Directions | The answer must be a single number: the count of lines in the records below that contain the word "Bigr".

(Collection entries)
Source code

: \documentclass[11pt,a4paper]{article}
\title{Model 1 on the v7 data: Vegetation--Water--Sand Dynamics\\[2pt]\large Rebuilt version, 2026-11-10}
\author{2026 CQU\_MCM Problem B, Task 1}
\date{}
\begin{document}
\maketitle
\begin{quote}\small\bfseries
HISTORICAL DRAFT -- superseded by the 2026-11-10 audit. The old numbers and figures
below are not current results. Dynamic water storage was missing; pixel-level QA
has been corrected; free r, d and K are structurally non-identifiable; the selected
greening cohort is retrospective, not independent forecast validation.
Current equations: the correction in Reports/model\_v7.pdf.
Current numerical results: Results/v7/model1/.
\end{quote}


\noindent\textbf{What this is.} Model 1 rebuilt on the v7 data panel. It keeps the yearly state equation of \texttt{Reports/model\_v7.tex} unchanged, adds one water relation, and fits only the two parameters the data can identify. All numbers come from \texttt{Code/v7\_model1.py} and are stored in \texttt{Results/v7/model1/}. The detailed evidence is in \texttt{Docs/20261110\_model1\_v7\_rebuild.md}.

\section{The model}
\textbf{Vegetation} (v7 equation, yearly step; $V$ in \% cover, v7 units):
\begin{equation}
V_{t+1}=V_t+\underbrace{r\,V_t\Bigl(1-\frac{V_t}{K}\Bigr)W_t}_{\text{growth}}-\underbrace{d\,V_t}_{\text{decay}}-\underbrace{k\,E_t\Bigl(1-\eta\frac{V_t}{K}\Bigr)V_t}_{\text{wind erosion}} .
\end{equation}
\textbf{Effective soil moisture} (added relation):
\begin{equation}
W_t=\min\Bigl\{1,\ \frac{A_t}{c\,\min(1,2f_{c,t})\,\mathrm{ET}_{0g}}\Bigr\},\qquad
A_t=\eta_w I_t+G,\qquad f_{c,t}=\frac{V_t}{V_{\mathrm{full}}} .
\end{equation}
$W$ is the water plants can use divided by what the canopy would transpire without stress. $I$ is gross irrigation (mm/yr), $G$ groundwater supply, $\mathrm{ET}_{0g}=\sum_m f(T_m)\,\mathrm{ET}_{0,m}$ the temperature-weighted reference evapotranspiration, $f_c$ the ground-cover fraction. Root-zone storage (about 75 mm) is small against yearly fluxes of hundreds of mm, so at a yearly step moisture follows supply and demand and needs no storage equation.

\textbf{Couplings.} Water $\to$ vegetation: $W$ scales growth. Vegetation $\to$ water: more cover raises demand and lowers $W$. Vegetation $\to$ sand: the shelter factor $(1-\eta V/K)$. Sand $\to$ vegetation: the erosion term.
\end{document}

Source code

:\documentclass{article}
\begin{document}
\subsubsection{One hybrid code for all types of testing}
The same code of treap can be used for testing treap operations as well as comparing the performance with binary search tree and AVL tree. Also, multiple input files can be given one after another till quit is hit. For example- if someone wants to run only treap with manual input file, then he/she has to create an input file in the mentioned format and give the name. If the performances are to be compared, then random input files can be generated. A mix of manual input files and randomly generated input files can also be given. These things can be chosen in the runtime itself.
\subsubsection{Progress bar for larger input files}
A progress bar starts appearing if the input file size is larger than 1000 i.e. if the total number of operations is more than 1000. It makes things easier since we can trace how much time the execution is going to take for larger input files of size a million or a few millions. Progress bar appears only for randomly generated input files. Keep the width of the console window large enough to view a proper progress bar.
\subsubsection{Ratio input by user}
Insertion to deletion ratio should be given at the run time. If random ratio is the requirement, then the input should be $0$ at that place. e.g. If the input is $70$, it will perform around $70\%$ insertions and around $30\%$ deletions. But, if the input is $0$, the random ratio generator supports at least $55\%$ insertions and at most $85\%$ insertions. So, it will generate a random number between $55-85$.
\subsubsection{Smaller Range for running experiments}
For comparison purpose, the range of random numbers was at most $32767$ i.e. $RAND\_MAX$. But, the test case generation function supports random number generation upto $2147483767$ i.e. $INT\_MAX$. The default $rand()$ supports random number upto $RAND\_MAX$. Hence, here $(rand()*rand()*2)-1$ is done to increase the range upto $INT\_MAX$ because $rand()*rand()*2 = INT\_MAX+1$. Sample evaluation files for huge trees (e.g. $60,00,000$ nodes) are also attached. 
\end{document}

Solution to the exercise | 2